[Given information]:
-=-=-

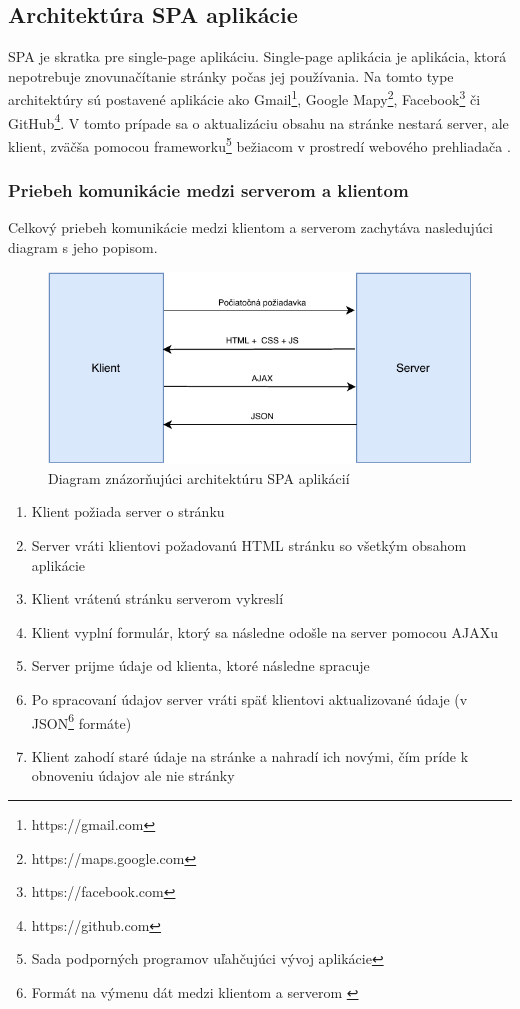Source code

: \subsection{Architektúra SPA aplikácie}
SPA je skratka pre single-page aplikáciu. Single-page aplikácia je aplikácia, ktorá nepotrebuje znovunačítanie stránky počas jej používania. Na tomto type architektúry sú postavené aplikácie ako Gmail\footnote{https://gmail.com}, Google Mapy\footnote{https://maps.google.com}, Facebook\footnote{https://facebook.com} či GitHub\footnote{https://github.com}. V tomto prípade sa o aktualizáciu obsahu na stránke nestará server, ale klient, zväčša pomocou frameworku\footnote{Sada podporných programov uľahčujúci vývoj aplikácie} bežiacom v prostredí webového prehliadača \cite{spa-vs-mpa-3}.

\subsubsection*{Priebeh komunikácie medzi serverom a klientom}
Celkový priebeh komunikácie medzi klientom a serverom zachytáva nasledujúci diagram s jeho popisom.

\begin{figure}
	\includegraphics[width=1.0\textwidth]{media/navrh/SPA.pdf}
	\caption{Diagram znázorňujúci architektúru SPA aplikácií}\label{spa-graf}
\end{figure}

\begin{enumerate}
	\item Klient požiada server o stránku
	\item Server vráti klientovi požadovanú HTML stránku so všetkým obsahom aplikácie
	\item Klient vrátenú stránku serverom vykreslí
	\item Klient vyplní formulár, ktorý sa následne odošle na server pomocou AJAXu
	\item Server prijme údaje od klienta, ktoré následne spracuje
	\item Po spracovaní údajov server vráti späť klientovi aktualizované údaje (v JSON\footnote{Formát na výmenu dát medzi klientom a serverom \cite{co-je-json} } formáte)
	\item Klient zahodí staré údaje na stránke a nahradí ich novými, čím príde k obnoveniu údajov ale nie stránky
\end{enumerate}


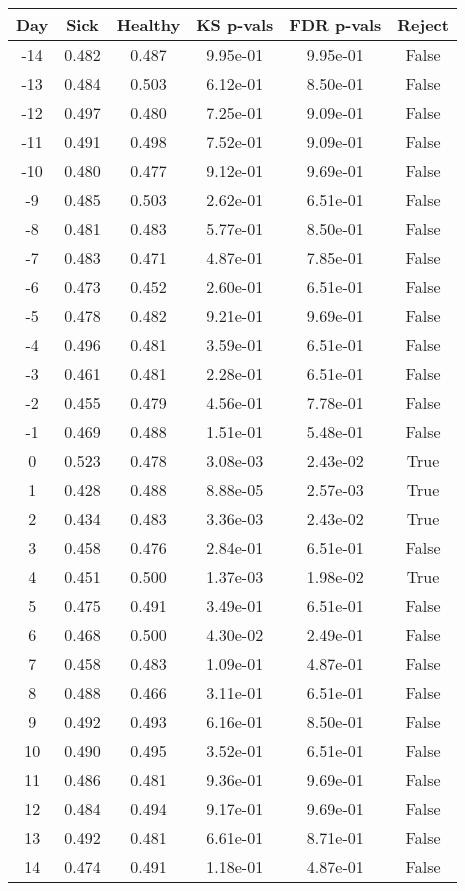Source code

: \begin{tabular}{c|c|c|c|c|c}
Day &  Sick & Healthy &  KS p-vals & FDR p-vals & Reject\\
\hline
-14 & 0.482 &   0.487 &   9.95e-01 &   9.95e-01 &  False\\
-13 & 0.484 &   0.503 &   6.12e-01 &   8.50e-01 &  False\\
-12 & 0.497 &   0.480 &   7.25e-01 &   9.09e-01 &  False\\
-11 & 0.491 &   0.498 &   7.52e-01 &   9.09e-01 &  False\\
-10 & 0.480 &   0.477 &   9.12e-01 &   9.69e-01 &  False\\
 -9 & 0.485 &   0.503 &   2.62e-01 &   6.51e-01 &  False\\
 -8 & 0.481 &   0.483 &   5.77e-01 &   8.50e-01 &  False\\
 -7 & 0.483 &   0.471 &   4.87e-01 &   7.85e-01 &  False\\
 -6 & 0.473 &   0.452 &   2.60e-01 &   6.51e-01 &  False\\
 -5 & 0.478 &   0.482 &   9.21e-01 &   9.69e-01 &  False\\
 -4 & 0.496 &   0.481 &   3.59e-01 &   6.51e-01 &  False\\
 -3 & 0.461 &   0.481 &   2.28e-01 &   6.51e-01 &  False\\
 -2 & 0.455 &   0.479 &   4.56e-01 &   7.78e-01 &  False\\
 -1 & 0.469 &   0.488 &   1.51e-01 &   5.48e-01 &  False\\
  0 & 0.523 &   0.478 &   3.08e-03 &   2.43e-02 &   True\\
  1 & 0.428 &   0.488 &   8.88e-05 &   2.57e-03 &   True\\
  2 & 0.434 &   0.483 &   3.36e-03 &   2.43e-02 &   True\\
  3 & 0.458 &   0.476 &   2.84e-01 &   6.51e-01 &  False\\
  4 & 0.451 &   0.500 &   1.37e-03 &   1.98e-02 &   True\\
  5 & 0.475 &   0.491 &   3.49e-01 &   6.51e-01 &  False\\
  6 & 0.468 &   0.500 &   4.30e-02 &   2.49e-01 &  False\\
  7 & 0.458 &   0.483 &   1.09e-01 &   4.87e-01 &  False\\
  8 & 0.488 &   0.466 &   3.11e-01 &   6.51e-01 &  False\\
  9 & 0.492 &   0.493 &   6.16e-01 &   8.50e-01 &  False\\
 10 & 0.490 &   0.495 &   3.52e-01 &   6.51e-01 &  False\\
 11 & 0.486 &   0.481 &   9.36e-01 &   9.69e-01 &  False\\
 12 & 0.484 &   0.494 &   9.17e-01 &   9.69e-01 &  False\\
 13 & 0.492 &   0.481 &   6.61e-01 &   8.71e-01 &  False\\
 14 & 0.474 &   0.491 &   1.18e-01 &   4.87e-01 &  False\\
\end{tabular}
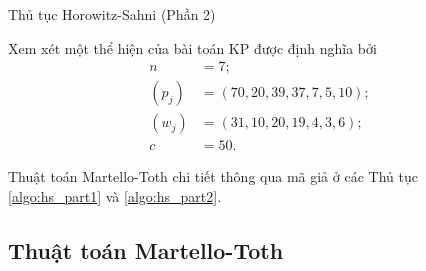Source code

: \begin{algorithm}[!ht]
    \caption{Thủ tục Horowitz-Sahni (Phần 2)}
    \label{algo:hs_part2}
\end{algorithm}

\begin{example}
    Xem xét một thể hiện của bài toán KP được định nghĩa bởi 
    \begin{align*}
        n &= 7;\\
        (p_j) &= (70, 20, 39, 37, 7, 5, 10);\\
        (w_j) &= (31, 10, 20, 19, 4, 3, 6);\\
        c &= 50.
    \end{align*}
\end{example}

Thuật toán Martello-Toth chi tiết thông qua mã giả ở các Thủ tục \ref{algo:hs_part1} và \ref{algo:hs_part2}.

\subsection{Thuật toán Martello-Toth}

-=-=-

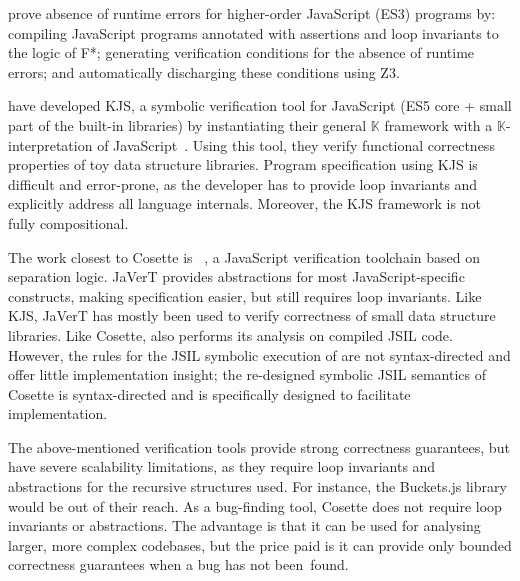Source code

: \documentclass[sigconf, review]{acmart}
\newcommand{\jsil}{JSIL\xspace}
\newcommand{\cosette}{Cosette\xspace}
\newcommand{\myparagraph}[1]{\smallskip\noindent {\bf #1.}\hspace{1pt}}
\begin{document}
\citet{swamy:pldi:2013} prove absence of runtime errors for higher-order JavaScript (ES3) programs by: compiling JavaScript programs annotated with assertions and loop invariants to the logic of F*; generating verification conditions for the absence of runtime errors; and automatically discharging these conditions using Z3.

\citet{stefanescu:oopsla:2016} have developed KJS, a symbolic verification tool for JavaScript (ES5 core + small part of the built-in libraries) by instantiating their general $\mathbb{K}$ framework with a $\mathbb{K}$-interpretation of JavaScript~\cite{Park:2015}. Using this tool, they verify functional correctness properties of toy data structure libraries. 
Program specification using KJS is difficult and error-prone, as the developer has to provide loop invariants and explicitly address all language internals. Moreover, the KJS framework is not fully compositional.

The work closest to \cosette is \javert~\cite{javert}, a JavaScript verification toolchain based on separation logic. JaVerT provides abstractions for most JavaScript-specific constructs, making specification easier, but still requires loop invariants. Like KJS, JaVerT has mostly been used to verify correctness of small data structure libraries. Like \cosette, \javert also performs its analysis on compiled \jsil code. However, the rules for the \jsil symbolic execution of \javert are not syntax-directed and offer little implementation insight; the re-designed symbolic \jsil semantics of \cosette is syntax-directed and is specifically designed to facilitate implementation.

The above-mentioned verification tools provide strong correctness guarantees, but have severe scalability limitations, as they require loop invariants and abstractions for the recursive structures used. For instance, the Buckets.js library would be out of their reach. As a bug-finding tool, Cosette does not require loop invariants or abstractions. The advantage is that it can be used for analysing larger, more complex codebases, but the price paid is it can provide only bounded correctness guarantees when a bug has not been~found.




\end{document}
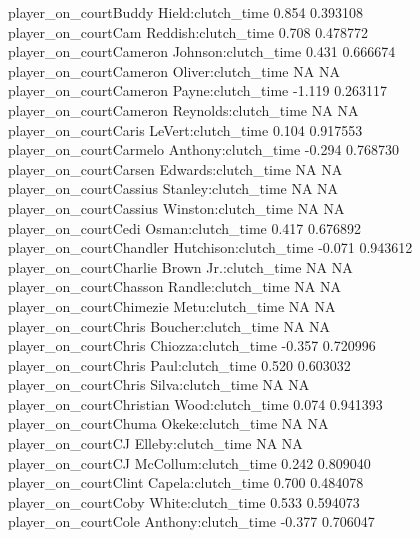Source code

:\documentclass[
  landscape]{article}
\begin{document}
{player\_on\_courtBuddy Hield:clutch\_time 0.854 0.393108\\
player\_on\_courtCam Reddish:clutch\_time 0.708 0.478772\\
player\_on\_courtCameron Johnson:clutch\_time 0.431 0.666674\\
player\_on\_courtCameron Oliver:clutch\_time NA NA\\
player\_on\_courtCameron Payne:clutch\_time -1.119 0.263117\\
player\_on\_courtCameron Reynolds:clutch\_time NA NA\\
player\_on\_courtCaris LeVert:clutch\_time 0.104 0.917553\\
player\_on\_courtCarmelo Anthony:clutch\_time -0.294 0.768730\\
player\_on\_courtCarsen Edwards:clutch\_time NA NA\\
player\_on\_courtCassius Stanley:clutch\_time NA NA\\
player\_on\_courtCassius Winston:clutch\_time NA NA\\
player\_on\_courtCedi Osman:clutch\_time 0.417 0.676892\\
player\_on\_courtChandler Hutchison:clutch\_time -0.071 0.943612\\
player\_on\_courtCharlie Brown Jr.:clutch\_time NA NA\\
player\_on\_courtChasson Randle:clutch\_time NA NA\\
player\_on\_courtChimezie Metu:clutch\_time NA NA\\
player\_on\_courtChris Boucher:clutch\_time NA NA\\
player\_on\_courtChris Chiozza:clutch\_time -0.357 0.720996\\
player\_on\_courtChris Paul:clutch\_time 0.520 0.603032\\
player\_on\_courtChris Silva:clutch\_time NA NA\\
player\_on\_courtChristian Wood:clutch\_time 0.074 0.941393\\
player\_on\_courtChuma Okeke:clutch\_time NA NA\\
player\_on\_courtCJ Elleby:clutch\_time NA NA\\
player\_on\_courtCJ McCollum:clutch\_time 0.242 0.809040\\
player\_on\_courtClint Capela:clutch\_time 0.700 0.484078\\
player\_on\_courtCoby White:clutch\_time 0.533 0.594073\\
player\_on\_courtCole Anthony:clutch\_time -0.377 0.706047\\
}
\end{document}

-=-=-

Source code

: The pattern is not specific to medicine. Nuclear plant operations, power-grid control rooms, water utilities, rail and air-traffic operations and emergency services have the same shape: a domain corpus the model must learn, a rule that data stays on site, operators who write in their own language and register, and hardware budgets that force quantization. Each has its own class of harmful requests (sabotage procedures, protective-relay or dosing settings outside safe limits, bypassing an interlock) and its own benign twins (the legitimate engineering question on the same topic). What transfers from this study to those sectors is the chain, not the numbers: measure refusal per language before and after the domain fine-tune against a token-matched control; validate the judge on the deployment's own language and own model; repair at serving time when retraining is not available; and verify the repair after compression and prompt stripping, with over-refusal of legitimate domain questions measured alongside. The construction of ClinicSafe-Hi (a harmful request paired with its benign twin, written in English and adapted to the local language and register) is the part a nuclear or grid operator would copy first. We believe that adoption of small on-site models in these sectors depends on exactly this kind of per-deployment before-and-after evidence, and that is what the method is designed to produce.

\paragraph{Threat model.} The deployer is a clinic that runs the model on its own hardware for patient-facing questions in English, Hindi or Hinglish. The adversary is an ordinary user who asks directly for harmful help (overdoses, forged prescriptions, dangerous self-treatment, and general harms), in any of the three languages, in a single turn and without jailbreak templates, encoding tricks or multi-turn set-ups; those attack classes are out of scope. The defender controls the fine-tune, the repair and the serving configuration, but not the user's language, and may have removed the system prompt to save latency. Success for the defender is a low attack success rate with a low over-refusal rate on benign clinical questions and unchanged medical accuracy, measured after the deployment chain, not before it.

-=-=-

From the material above, give again exactly the lines from the one that contains "ale nie stránky" through the one that contains "-14 & 0.482", and leave out the pictures.

[Response]:
	\item Klient zahodí staré údaje na stránke a nahradí ich novými, čím príde k obnoveniu údajov ale nie stránky
\end{enumerate}


Source code

: \begin{tabular}{c|c|c|c|c|c}
Day &  Sick & Healthy &  KS p-vals & FDR p-vals & Reject\\
\hline
-14 & 0.482 &   0.487 &   9.95e-01 &   9.95e-01 &  False\\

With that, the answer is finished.